* [Exercise material]:
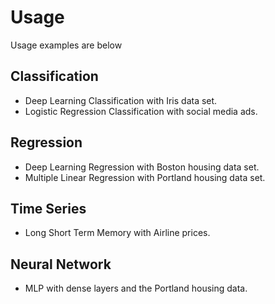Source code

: # Usage

Usage examples are below

## Classification

- Deep Learning Classification with Iris data set.
- Logistic Regression Classification with social media ads.

## Regression

- Deep Learning Regression with Boston housing data set.
- Multiple Linear Regression with Portland housing data set.

## Time Series

- Long Short Term Memory with Airline prices.

## Neural Network

- MLP with dense layers and the Portland housing data.
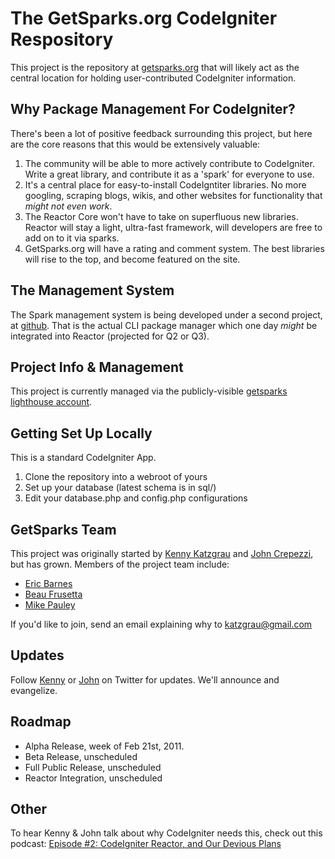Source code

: # The GetSparks.org CodeIgniter Respository

This project is the repository at
[getsparks.org](http://getsparks.lighthouseapp.com/projects/70187-getsparksorg-repository/overview)
that will likely act as the central location for holding user-contributed CodeIgniter
information.

## Why Package Management For CodeIgniter?

There's been a lot of positive feedback surrounding this project, but here are the
core reasons that this would be extensively valuable:

1. The community will be able to more actively contribute to CodeIgniter. Write
   a great library, and contribute it as a 'spark' for everyone to use.
2. It's a central place for easy-to-install CodeIgntiter libraries. No more googling,
   scraping blogs, wikis, and other websites for functionality that *might not even work*.
3. The Reactor Core won't have to take on superfluous new libraries. Reactor will
   stay a light, ultra-fast framework, will developers are free to add on to it
   via sparks.
4. GetSparks.org will have a rating and comment system. The best libraries will
   rise to the top, and become featured on the site.

## The Management System

The Spark management system is being developed under a second project, at
[github](https://github.com/seejohnrun/sparks). That is the actual CLI package manager
which one day _might_ be integrated into Reactor (projected for Q2 or Q3).

## Project Info & Management

This project is currently managed via the publicly-visible
[getsparks lighthouse account](http://getsparks.lighthouseapp.com/projects/70187-getsparksorg-repository/overview).

## Getting Set Up Locally

This is a standard CodeIgniter App.

1. Clone the repository into a webroot of yours
2. Set up your database (latest schema is in sql/)
3. Edit your database.php and config.php configurations

## GetSparks Team

This project was originally started by [Kenny Katzgrau](http://codefury.net) and [John Crepezzi](http://johncrepezzi.com), but has grown.
Members of the project team include:

* [Eric Barnes](http://philsturgeon.co.uk/)
* [Beau Frusetta](http://beau.frusetta.com/)
* [Mike Pauley](http://www.mdpauley.com/)

If you'd like to join, send an email explaining why to katzgrau@gmail.com

## Updates

Follow [Kenny](http://twitter.com/_kennyk_) or [John](http://twitter.com/seejohnrun)
on Twitter for updates. We'll announce and evangelize.

## Roadmap

* Alpha Release, week of Feb 21st, 2011.
* Beta Release, unscheduled
* Full Public Release, unscheduled
* Reactor Integration, unscheduled

## Other

To hear Kenny & John talk about why CodeIgniter needs this, check out this
podcast: [Episode #2: CodeIgniter Reactor, and Our Devious Plans](http://oconf.org/)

* [Exercise details]: Using the records above, copy exactly the lines from the one containing "## Project Info & Management" through the last, inclusive, and nothing else.

* [Task solution]:
## Project Info & Management

This project is currently managed via the publicly-visible
[getsparks lighthouse account](http://getsparks.lighthouseapp.com/projects/70187-getsparksorg-repository/overview).

## Getting Set Up Locally

This is a standard CodeIgniter App.

1. Clone the repository into a webroot of yours
2. Set up your database (latest schema is in sql/)
3. Edit your database.php and config.php configurations

## GetSparks Team

This project was originally started by [Kenny Katzgrau](http://codefury.net) and [John Crepezzi](http://johncrepezzi.com), but has grown.
Members of the project team include:

* [Eric Barnes](http://philsturgeon.co.uk/)
* [Beau Frusetta](http://beau.frusetta.com/)
* [Mike Pauley](http://www.mdpauley.com/)

If you'd like to join, send an email explaining why to katzgrau@gmail.com

## Updates

Follow [Kenny](http://twitter.com/_kennyk_) or [John](http://twitter.com/seejohnrun)
on Twitter for updates. We'll announce and evangelize.

## Roadmap

* Alpha Release, week of Feb 21st, 2011.
* Beta Release, unscheduled
* Full Public Release, unscheduled
* Reactor Integration, unscheduled

## Other

To hear Kenny & John talk about why CodeIgniter needs this, check out this
podcast: [Episode #2: CodeIgniter Reactor, and Our Devious Plans](http://oconf.org/)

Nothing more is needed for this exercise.